As usual, Ruth ensured the Meeting House was clean and stocked with essentials, and provided flowers. It is good that we can participate in the Festival because it draws in many people to appreciate the atmosphere of the Meeting House and reminds the town of our presence.
The Natural World Celebrated at the Meeting House
During the Festival, 4 events took place at our Meeting House. Of these, The Dazzled Eye was probably the most popular with over 50 people attending. Taking their shared pleasure in the work of John Clare as a starting point, an artist (Carry Ackroyd), a poet (Sue Leigh) and editors Barbara McNaught and Janie Hextall discussed their thoughts on poetry, past and present, focussing on the natural world. A selection of poems were read. The attention of the audience was such that you could have heard a pin drop.

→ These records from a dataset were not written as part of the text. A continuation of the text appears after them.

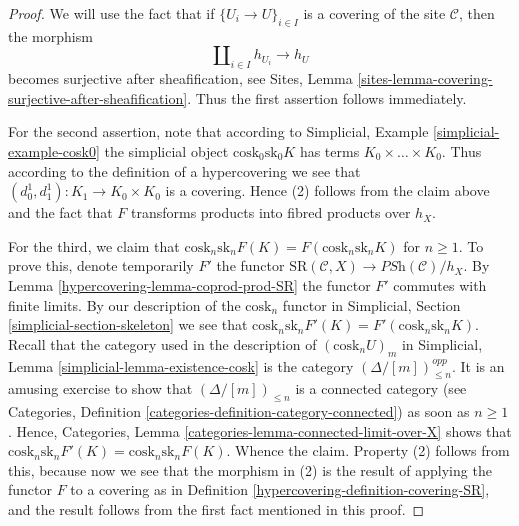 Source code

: \begin{proof}

We will use the fact that if
$\{U_i \to U\}_{i \in I}$ is a covering of the site
$\mathcal{C}$, then the morphism
$$
\amalg_{i \in I} h_{U_i} \to h_U
$$
becomes surjective after sheafification, see
Sites, Lemma \ref{sites-lemma-covering-surjective-after-sheafification}.
Thus the first assertion follows immediately.

\medskip\noindent
For the second assertion, note that according to
Simplicial, Example \ref{simplicial-example-cosk0}
the simplicial object $\text{cosk}_0 \text{sk}_0 K$
has terms $K_0 \times \ldots \times K_0$. Thus
according to the definition of a hypercovering we
see that $(d^1_0, d^1_1) : K_1 \to K_0 \times K_0$ is a
covering. Hence (2) follows from the claim above
and the fact that $F$ transforms products into fibred
products over $h_X$.

\medskip\noindent
For the third, we claim that
$\text{cosk}_n \text{sk}_n F(K) =
F(\text{cosk}_n \text{sk}_n K)$ for $n \geq 1$.
To prove this, denote temporarily $F'$ the functor
$\text{SR}(\mathcal{C}, X) \to \textit{PSh}(\mathcal{C})/h_X$.
By Lemma \ref{hypercovering-lemma-coprod-prod-SR} the functor
$F'$ commutes with finite limits.
By our description of the $\text{cosk}_n$ functor in
Simplicial, Section \ref{simplicial-section-skeleton}
we see that $\text{cosk}_n \text{sk}_n F'(K) =
F'(\text{cosk}_n \text{sk}_n K)$.
Recall that the category used in the description of
$(\text{cosk}_n U)_m$ in
Simplicial, Lemma \ref{simplicial-lemma-existence-cosk}
is the category $(\Delta/[m])^{opp}_{\leq n}$. It is an
amusing exercise to show that $(\Delta/[m])_{\leq n}$ is
a connected category (see
Categories, Definition \ref{categories-definition-category-connected})
as soon as $n \geq 1$. Hence,
Categories, Lemma \ref{categories-lemma-connected-limit-over-X}
shows that $\text{cosk}_n \text{sk}_n F'(K) =
\text{cosk}_n \text{sk}_n F(K)$. Whence the claim.
Property (2) follows from this, because now we see that
the morphism in (2) is the result of applying the
functor $F$ to a covering as in Definition \ref{hypercovering-definition-covering-SR},
and the result follows from the first fact mentioned
in this proof.
\end{proof}

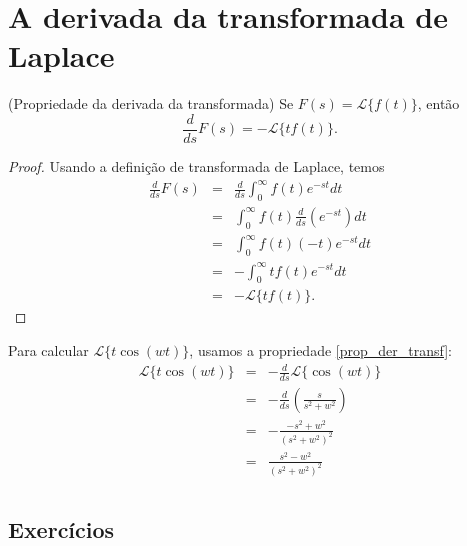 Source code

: \section{A derivada da transformada de Laplace}
\begin{teo}{\label{prop_der_transf}}(Propriedade da derivada da transformada)
Se $F(s)=\mathcal{L}\{f(t)\}$, então
\begin{equation}
\frac{d}{ds}F(s)=-\mathcal{L}\{tf(t)\}.
\end{equation} 
\end{teo}
\begin{proof}
Usando a definição de transformada de Laplace, temos
\begin{eqnarray*}
\frac{d}{ds}F(s)&=&\frac{d}{ds}\int_0^\infty f(t) e^{-st}dt\\
&=&\int_0^\infty f(t) \frac{d}{ds}\left(e^{-st}\right)dt\\
&=&\int_0^\infty f(t) (-t)e^{-st}dt\\
&=&-\int_0^\infty tf(t) e^{-st}dt\\
&=&-\mathcal{L}\{tf(t)\}.
\end{eqnarray*}
\end{proof}
\begin{ex}Para calcular $\mathcal{L}\{t\cos(wt)\}$, usamos a propriedade \ref{prop_der_transf}:
\begin{eqnarray*}
\mathcal{L}\{t\cos(wt)\}&=&-\frac{d}{ds}\mathcal{L}\{\cos(wt)\}\\
&=&-\frac{d}{ds}\left(\frac{s}{s^2+w^2}\right)\\
&=&-\frac{-s^2+w^2}{(s^2+w^2)^2}\\
&=&\frac{s^2-w^2}{(s^2+w^2)^2}\\
\end{eqnarray*}
\end{ex}

\subsection*{Exercícios}%


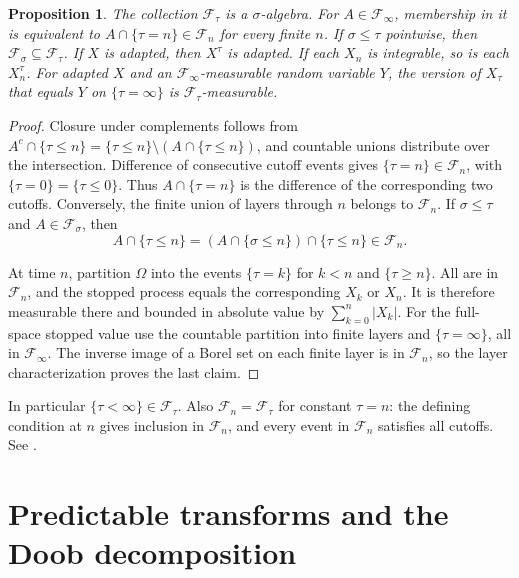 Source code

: \documentclass[11pt,oneside,openany]{book}
\theoremstyle{plain}
\newtheorem{proposition}[theorem]{Proposition}
\theoremstyle{definition}
\theoremstyle{remark}
\begin{document}
\begin{proposition}
The collection \(\mathcal F_\tau\) is a \(\sigma\)-algebra.
For \(A\in\mathcal F_\infty\), membership in it is equivalent
to \(A\cap\{\tau=n\}\in\mathcal F_n\) for every finite \(n\).
If \(\sigma\le\tau\) pointwise, then
\(\mathcal F_\sigma\subseteq\mathcal F_\tau\).
If \(X\) is adapted, then \(X^\tau\) is adapted. If each \(X_n\)
is integrable, so is each \(X^\tau_n\). For adapted \(X\) and an
\(\mathcal F_\infty\)-measurable random variable \(Y\), the version
of \(X_\tau\) that equals \(Y\) on \(\{\tau=\infty\}\) is
\(\mathcal F_\tau\)-measurable.
\end{proposition}
\begin{proof}
Closure under complements follows from
\(A^c\cap\{\tau\le n\}=\{\tau\le n\}\setminus
(A\cap\{\tau\le n\})\), and countable unions distribute over the
intersection. Difference of consecutive cutoff events gives
\(\{\tau=n\}\in\mathcal F_n\), with \(\{\tau=0\}=\{\tau\le0\}\).
Thus \(A\cap\{\tau=n\}\) is the difference of the corresponding
two cutoffs. Conversely, the finite union of layers through \(n\)
belongs to \(\mathcal F_n\). If \(\sigma\le\tau\) and
\(A\in\mathcal F_\sigma\), then
\[
 A\cap\{\tau\le n\}
   =(A\cap\{\sigma\le n\})\cap\{\tau\le n\}\in\mathcal F_n .
\]

At time \(n\), partition \(\Omega\) into the events \(\{\tau=k\}\)
for \(k<n\) and \(\{\tau\ge n\}\). All are in \(\mathcal F_n\),
and the stopped process equals the corresponding \(X_k\) or \(X_n\).
It is therefore measurable there and bounded in absolute value by
\(\sum_{k=0}^n |X_k|\). For the full-space stopped value use the
countable partition into finite layers and \(\{\tau=\infty\}\), all
in \(\mathcal F_\infty\). The inverse image of a Borel set on each
finite layer is in \(\mathcal F_n\), so the layer characterization
proves the last claim.
\end{proof}

In particular \(\{\tau<\infty\}\in\mathcal F_\tau\).
Also \(\mathcal F_{n}=\mathcal F_\tau\) for constant \(\tau=n\):
the defining condition at \(n\) gives inclusion in \(\mathcal F_n\),
and every event in \(\mathcal F_n\) satisfies all cutoffs.
See \cite[Section 10.9 and Appendix A14]{Williams}.

\section{Predictable transforms and the Doob decomposition}\label{p207:W03}
\end{document}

I have been attracted to Carry Ackroyd’s painting and print making for some time, mostly from the illustrations of ‘The bird of the month’ in The Oldie magazine and from various cards that I have bought so I was delighted to meet her. She is an authority on John Clare. His poems often inspire her art work which is full of vibrant colour and passion. Her “simple” illustrations of wildlife capture the essential details which make
each species instantly recognisable. Sue Leigh read from her own poetry and spoke of her love of the natural world and the joy that it inspires.
Before concluding with questions and discussion, Jamie and Barbara read from their recently edited anthology Treelines (see p4.)
Altogether this occasion was a treat and thoroughly good value.